Awal pertumbuhan Seni Bangklung yaitu di Kampung Babakan Garut Desa Cisero Kecamatan Cisurupan Kabupaten Garut. Karena mayoritas penduduknya beragama Islam maka tidak akan lepas dari pengaruh Kebudayaan Islam. Mereka menghibur dirinya dengan melantunkan Shalawat Nabi dengan di iringi tabuhan Terebang. Bahkan para Pemuka Agama Islam di sana menggunakan Terebang sebagai media untuk menyebarkan Dakwah Islamnya. Pada saat itu ada dua rombongan Seni Terebang yaitu : Seni Terebang pimpinan H. Ma’sum dam Seni Terebang pimpinan Aki Majusik.

Waditra yang di gunakan terdiri dari – Terebang ke-I disebut Kempring yang berfungsi sebagai Pengatur Tempo – Terebang ke-II di sebut Tempas dan fungsinya yaitu sebagai Pengiring Kempring – Terebang ke-Ill di sebut Bangsing yaitu sebagai Kempui (Goong Kecil) – Terebang ke-IV di sebut Indung sebagai Goong – Terebang ke-V di sebut Anak fungsinya yaitu sebagai Juru Lagu (Seperti halnya Kendang pada perangkat Gamelan lain).

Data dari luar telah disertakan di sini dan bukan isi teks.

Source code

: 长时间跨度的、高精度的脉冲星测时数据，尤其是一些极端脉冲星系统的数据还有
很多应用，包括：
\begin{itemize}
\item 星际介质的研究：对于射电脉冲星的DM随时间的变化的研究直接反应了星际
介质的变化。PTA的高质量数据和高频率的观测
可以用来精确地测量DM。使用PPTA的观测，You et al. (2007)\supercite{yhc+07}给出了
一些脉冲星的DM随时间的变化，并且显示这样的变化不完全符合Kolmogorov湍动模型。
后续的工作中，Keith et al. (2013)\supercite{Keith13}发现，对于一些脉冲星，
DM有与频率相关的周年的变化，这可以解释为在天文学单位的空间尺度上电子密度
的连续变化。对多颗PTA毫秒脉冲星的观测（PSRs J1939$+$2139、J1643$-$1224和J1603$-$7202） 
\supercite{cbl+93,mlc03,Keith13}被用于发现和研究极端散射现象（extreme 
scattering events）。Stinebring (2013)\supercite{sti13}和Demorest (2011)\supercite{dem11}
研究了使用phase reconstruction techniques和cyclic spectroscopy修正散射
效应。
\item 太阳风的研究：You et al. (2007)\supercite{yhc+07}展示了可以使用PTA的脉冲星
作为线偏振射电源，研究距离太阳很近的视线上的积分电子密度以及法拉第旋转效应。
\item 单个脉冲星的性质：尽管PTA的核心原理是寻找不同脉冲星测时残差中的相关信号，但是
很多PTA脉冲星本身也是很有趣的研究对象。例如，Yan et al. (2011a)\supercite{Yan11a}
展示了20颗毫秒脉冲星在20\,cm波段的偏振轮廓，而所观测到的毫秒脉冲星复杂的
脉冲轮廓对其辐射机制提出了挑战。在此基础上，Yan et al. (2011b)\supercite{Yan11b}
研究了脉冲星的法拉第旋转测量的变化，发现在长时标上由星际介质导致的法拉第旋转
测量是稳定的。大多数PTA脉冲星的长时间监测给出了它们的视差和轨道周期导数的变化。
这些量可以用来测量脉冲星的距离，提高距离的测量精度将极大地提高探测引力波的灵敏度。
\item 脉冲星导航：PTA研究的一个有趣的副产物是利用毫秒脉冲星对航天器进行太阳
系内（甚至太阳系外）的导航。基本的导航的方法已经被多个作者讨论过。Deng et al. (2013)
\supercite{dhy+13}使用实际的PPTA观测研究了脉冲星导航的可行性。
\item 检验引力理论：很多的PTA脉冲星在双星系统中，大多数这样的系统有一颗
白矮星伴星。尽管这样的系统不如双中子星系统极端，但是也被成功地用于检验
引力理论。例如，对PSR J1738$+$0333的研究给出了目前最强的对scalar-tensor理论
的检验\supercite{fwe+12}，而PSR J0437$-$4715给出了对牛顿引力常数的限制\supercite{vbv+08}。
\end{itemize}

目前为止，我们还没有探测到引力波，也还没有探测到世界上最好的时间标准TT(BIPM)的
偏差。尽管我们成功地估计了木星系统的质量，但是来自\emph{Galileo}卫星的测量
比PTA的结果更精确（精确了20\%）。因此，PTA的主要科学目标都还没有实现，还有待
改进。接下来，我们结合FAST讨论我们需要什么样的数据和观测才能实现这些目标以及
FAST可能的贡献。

Perkembangan Terebang ini terus di perbaharui dan di tata rapi sehingga terbentuklah Seni Terebang lain yang di sebut Nerebang atau Nyalawat yang berasal dari kata Shalawat Ncbi. Lagu-lagu yang di sajikan kebanyakan berbahasa Arab yang bersumber ari Kitab Barjanjij yang berisikan Puji-pujian kepada Nabi Muhammad SAW.

Lama kelamaan terjadi perubahan pada Seni Terebang ini yaitu para penggarapnya menambahkan waditra lain berupa Angklung yang terdiri dari: – Empat buah Angklung Ambruk yang berfungsi sebagai pengikut Angklung Roel – Empat buah Angklung Roel yang fungsinya sebagai Juru Lagu – Satu buah Angklung Engklok yaitu sebagai pengisi kekosongan tabuhan dari Angklung Ambruk dan Angkluk Roel – Satu buah Tarompet sebagai Melodi

Tokoh Angklung Badud yaitu Aki Muntasik dan Aki Mausurpi serta tokoh Terebang yaitu H. Ma’sum dan Aki Majusik berembuk dan akhirnya sepakat bahwa antara Seni Angklung dan Seni Terebang di satukan dan Akhirnya terbentuklah Seni Bangklung ini.

Selain menyajikan lagu-lagu yang bernafaskan ke Islaman, Seni Bangklung juga menyajikan lagu­lagu yang berbahasa Sunda seperti Soleang,. Anjrag, Buncis dan Tokecang. Dalam pertunjukkannya pun di sertakan tarian yang mana gerak tariannya sangat sederhana yaitu menggambarkan perilaku masyarakat tani ketika mengolah sawahnya di pedesaan.

Dari tarian tersebut timbulah bentuk Seni yang lain yang di sebut Seni Yami Rudat. Selain lagu yang syiar-syiarnya merupakan Shalawat Nabi ada juga yang berupa sindiran-sindiran tentang situasi yang terjadi pada saat itu. Hal tersebut merupakan daya tarik bagai para pendukungnya sehingga Seni Bangklung semakin di gemari oleh para penonton.

Busana yang di pakai oleh para pemain Bangklung yaitu Penabuh Terebang dan Angklung Badud mengenakan Baju Kampret, Celana Sontog dan Totopong. Para penari pun btrpakaian sama hanya berbeda wama, ini di maksudkan untuk membedakan pemberian tugas yang diperankannya.

Jumlah pemain Bangklung yaitu 20 orang yang terdiri dari: – 5 orang Penabuh Terebang – 7 orang pemain Angklung Badud – 8 orang sebagai Penari Yami Rudat Dari sekian banyak pemain Bangklung, satu orang di antara mereka menjadi pimpinan rombongan Bangklung dan biasanya di pilih yan paling tua di antara mereka.